Ces trois facteurs - corruption institutionnelle, fraude électorale et insécurité - expliquent le coup d'État et les protestations populaires qui, depuis juin, réclament la démission du président par le biais de la coalition Mouvement cinq de juin - Groupement des forces populaires (M5-RFP). Le chef visible de cette coalition est l'imam Mahmoud Dicko, un leader charismatique qui s'est opposé par le passé aux réformes gouvernementales visant à émanciper les femmes. Malgré le bilan de Dicko, le mouvement est resté uni dans son objectif (atteint par les militaires) de chasser l'IBK du pouvoir.

Pour l'Espagne - le flanc sud de l'Europe - le scénario dantesque d'un califat dans ce pays placerait la menace djihadiste près de nos frontières.
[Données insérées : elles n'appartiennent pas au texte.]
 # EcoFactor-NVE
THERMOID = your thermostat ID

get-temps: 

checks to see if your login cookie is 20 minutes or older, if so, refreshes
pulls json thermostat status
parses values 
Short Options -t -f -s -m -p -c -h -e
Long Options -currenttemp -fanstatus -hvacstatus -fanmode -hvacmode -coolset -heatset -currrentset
Ceci, ajouté au fait que le Mali est un pays d'émigration et de transit pour les migrants vers l'Europe (avec l'Espagne comme porte d'entrée), pourrait être utilisé par les terroristes comme porte d'entrée pour perpétrer des attentats en Espagne.  

En conclusion, le coup d'État qui a eu lieu au Mali est la conclusion d'une série de facteurs qui ont affecté le pays depuis 2012 : une tentative de sécession qui s'est transformée en une offensive djihadiste a entraîné une augmentation de la violence dans le pays, tant de la part des djihadistes que des conflits ethniques, ravivés par les événements de 2012. La corruption du gouvernement et son incapacité à atténuer la violence, ainsi que la fraude électorale de cette année, ont entraîné une série de protestations populaires contre le gouvernement. Les militaires, las d'être la chair à canon d'un gouvernement inepte et de voir leur réputation ternie par des allégations de complicité de massacres interethniques et de violations des droits de l'homme, ont fini par s'élever dans la chaleur de la protestation populaire.  
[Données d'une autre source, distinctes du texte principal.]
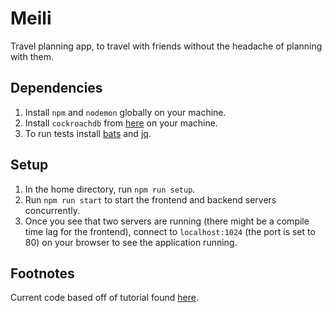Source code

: # Meili
Travel planning app, to travel with friends without the headache of planning with them.

## Dependencies
1. Install `npm` and `nodemon` globally on your machine.
2. Install `cockroachdb` from [here](https://www.cockroachlabs.com/docs/stable/install-cockroachdb.html) on your machine.
3. To run tests install [bats](https://github.com/sstephenson/bats) and [jq](https://stedolan.github.io/jq/download/).

## Setup
1. In the home directory, run `npm run setup`.
2. Run `npm run start` to start the frontend and backend servers concurrently.
3. Once you see that two servers are running (there might be a compile time lag for the frontend), connect to `localhost:1024` (the port is set to 80) on your browser to see the application running.

## Footnotes
Current code based off of tutorial found [here](https://github.com/auth0-blog/vuejs2-authentication-tutorial).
Que va-t-il se passer maintenant ? La réaction de la CEDEAO, le principal organisme régional, est un indicateur des dilemmes auxquels la région est confrontée à la suite du soulèvement malien. Dans les premiers jours, l'organisation a exclu le Mali de ses organes, a fermé les frontières avec lui et a menacé d'une intervention militaire pour rétablir la démocratie. Ces derniers jours, cependant, sa position s'est assouplie, comme on a pu le constater le 16 septembre lors de la réunion à Accra entre la CEDEAO et le CNSP (l'organe mis en place par les putschistes pour diriger le Mali). Lors de cette réunion, il a été convenu que la période de transition durerait 18 mois, qu'elle serait dirigée par des civils, que le CNSP serait dissous à la fin des 18 mois et que les sanctions seraient levées lorsque la transition serait terminée (avec succès).  
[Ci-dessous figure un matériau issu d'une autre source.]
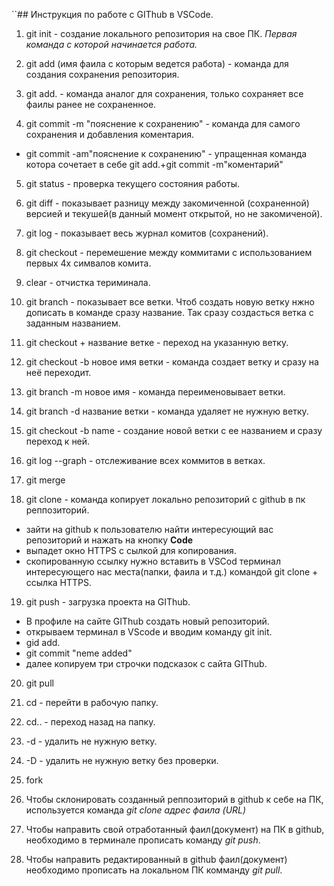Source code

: ``## Инструкция по работе с GIThub в VSCode.

 1. git init - создание локального репозитория на свое ПК.
*Первая команда с которой начинается работа.*
2. git add (имя фаила с которым ведется работа) - команда для создания сохранения репозитория.
3. git add. - команда аналог для сохранения, только сохраняет все фаилы ранее не сохраненное.

4. git commit -m "пояснение к сохранению" - команда для самого сохранения и добавления коментария.
* git commit -am"пояснение к сохранению" - упращенная команда котора сочетает в себе git add.+git commit -m"коментарий"

5. git status - проверка текущего состояния работы.

6. git diff - показывает разницу между закомиченной (сохраненной) версией и текушей(в данный момент открытой, но не закомиченой).

7. git log - показывает весь журнал комитов (сохранений). 

8. git checkout - перемешение между коммитами с использованием первых 4х симвалов комита.

9. clear - отчистка териминала.

10. git branch - показывает все ветки.
Чтоб создать новую ветку нжно дописать в команде сразу название. Так сразу создасться ветка с заданным названием.

11. git checkout + название ветке - переход на указанную ветку.

12. git checkout -b новое имя ветки - команда создает ветку и сразу на неё переходит.

13. git branch -m новое имя - команда переименовывает ветки.

14. git branch -d название ветки - команда удаляет не нужную ветку.

15. git checkout -b name - создание новой ветки с ее названием и сразу переход к ней.

16. git log --graph - отслеживание всех коммитов в ветках.

17. git merge


18. git clone - команда копирует локально репозиторий с github в пк реппозиторий.
* зайти на github к пользователю найти интересующий вас репозиторий и нажать на кнопку **Code**
* выпадет окно HTTPS с сылкой для копирования.
* скопированную ссылку нужно вставить в VSCod терминал интересующего нас места(папки, фаила и т.д.) командой git clone + ссылка  HTTPS.

19. git push - загрузка проекта на GIThub.
* В профиле на сайте GIThub создать новый репозиторий.
* открываем терминал в VScode и вводим команду git init.
* gid add. 
* git commit "neme added"
* далее копируем три строчки подсказок с сайта GIThub.

20. git pull

21. cd - перейти в рабочую папку.

22. cd.. - переход назад на папку.

23. -d - удалить не нужную ветку.
 
24. -D - удалить не нужную ветку без проверки.

25. fork

26. Чтобы склонировать созданный реппозиторий в github к себе на ПК, используется команда *git clone адрес фаила (URL)*

27. Чтобы направить свой отработанный фаил(документ) на ПК в github, необходимо в терминале прописать команду *git push*.

28. Чтобы направить редактированный в github фаил(документ) необходимо прописать на локальном ПК комманду *git pull*.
Un tel revirement se comprend mieux si l'on considère que ce qui s'est passé a réveillé le vieux fantôme du coup d'État, une constante dans les pays de la région depuis leur indépendance. De plus, des pays comme la Guinée-Conakry et la Côte d'Ivoire sont confrontés à des élections en octobre, leurs dirigeants respectifs essayant de se maintenir au pouvoir malgré le mécontentement populaire. Avec cette information, il n'est pas surprenant que la CEDEAO ait d'abord adopté une réaction dure contre le Mali. Mieux vaut arrêter la « maladie » à la racine que l'empêcher de se propager.  

Nous devrons garder un œil sur ce qui se passera au cours des 18 prochains mois afin de tirer des conclusions. Y aura-t-il une augmentation de la violence djihadiste et interethnique ? Les militaires pourront-ils rétablir l'ordre ? La transition sera-t-elle réussie ? Telles sont les questions que nous devrons nous poser dans les prochains mois concernant ce qui s'est passé au Mali.